Students Hold Counter-Event to Sander Lecture

By NICOLE POLLACK

As Richard Sander spoke at the Kirk Alumni Center on Tuesday, dissenting students held a counter-event in the McCullough Student Center. They sat in a circle in the middle of Crossroads Café, eating pizza and snacks, and using their shared displeasure with Sander’s presence on campus as a platform to discuss the future of alternative protests at Middlebury.

Sander is a law professor at UCLA known for his criticism of affirmative action programs, and specifically his stance that affirmative action leaves minority students unprepared for overly-competitive college environments.

“I’m tired of student groups inviting speakers who consistently dehumanize members of our community,” said organizer Eliza Renner ’18.

“We said we should do something,” added Madeline Bazemore ’19.

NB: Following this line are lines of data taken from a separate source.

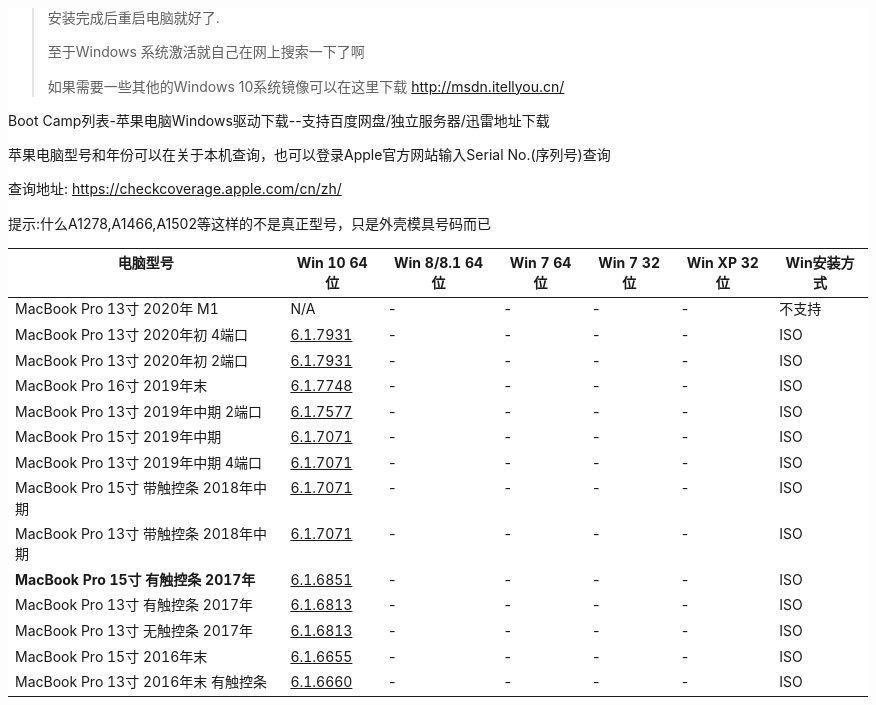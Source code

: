 > 安装完成后重启电脑就好了.
>
> 至于Windows 系统激活就自己在网上搜索一下了啊
>
> 如果需要一些其他的Windows 10系统镜像可以在这里下载
> http://msdn.itellyou.cn/





Boot Camp列表-苹果电脑Windows驱动下载--支持百度网盘/独立服务器/迅雷地址下载

苹果电脑型号和年份可以在关于本机查询，也可以登录Apple官方网站输入Serial No.(序列号)查询

查询地址: https://checkcoverage.apple.com/cn/zh/

提示:什么A1278,A1466,A1502等这样的不是真正型号，只是外壳模具号码而已

| 电脑型号                             | Win 10 64位                                                  | Win 8/8.1 64位                                               | Win 7 64位                                                   | Win 7 32位                                                   | Win XP 32位                                   | Win安装方式 |
| ------------------------------------ | ------------------------------------------------------------ | ------------------------------------------------------------ | ------------------------------------------------------------ | ------------------------------------------------------------ | --------------------------------------------- | ----------- |
| MacBook Pro 13寸 2020年 M1           | N/A                                                          | -                                                            | -                                                            | -                                                            | -                                             | 不支持      |
| MacBook Pro 13寸 2020年初 4端口      | [6.1.7931](https://www.applex.net/threads/94156/)            | -                                                            | -                                                            | -                                                            | -                                             | ISO         |
| MacBook Pro 13寸 2020年初 2端口      | [6.1.7931](https://www.applex.net/threads/94156/)            | -                                                            | -                                                            | -                                                            | -                                             | ISO         |
| MacBook Pro 16寸 2019年末            | [6.1.7748](https://www.applex.net/threads/93793/)            | -                                                            | -                                                            | -                                                            | -                                             | ISO         |
| MacBook Pro 13寸 2019年中期 2端口    | [6.1.7577](https://www.applex.net/threads/93338/)            | -                                                            | -                                                            | -                                                            | -                                             | ISO         |
| MacBook Pro 15寸 2019年中期          | [6.1.7071](https://www.applex.net/threads/90861/)            | -                                                            | -                                                            | -                                                            | -                                             | ISO         |
| MacBook Pro 13寸 2019年中期 4端口    | [6.1.7071](https://www.applex.net/threads/90861/)            | -                                                            | -                                                            | -                                                            | -                                             | ISO         |
| MacBook Pro 15寸 带触控条 2018年中期 | [6.1.7071](https://www.applex.net/threads/90861/)            | -                                                            | -                                                            | -                                                            | -                                             | ISO         |
| MacBook Pro 13寸 带触控条 2018年中期 | [6.1.7071](https://www.applex.net/threads/90861/)            | -                                                            | -                                                            | -                                                            | -                                             | ISO         |
| **MacBook Pro 15寸 有触控条 2017年** | [6.1.6851](http://www.applex.net/threads/201715-macbook-pro-bootcamp6-1-6851.78135/) | -                                                            | -                                                            | -                                                            | -                                             | ISO         |
| MacBook Pro 13寸 有触控条 2017年     | [6.1.6813](http://www.applex.net/threads/2017macbook-pro-bootcamp-win-10.78134/) | -                                                            | -                                                            | -                                                            | -                                             | ISO         |
| MacBook Pro 13寸 无触控条 2017年     | [6.1.6813](http://www.applex.net/threads/2017macbook-pro-bootcamp-win-10.78134/) | -                                                            | -                                                            | -                                                            | -                                             | ISO         |
| MacBook Pro 15寸 2016年末            | [6.1.6655](http://www.applex.net/threads/76909/)             | -                                                            | -                                                            | -                                                            | -                                             | ISO         |
| MacBook Pro 13寸 2016年末 有触控条   | [6.1.6660](http://www.applex.net/threads/76758/)             | -                                                            | -                                                            | -                                                            | -                                             | ISO         |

The students who coordinated the counter-event were inspired by recent campus discussion about the influence of white supremacy, including the Feb. 26 teach-in Wilson Hall. At the teach-in, Renner recalled, professor of American studies Rachael Joo discussed Stanford University students’ reactions to Charles Murray’s Feb. 22 visit to the school. Instead of protesting at the talk itself, students held an alternate event in support of communities of color.

Renner hoped to create a similar event by hosting “Teatime” in Crossroads during the Sander talk. She described the informal meeting as “a very neutral event in terms of making people feel community.”

Counter-event participants immediately began drawing comparisons between Sander’s talk and Charles Murray’s visit to Middlebury last March. Many believed it was a poor and incendiary choice for the College Republicans to invite Sander given his views on minorities’ presence on college campuses.

Most students who came to the event were frustrated not only by Sander’s presence, but by how little publicity his talk received. They had only learned about it two weeks earlier, right before spring break, which they said left them with almost no time to prepare.

Some believed speakers like Murray and Sanders were using academia as an excuse to promote racist ideas. They questioned whether Sander would see colleges’ recruitment processes and special consideration of legacies as equally harmful as affirmative action.

“Choices academics make are never neutral,” said Victoria Pipas ’18, adding that the right way to look at issues is to make sure “you still have your moral compass on.”

“People like to surround themselves with yes-men,” added Hanna Abdelaal ’21. “It’s a human thing to do, we all do it.”

“It can be challenging to be vulnerable enough to have a difficult conversation,” said Renner. She acknowledged that both being called out and calling others out are uncomfortable and terrifying in the moment, and that receiving feedback in a non-defensive way can be tough, but said all of those things are necessary if we want to grow as a community and create a better Middlebury.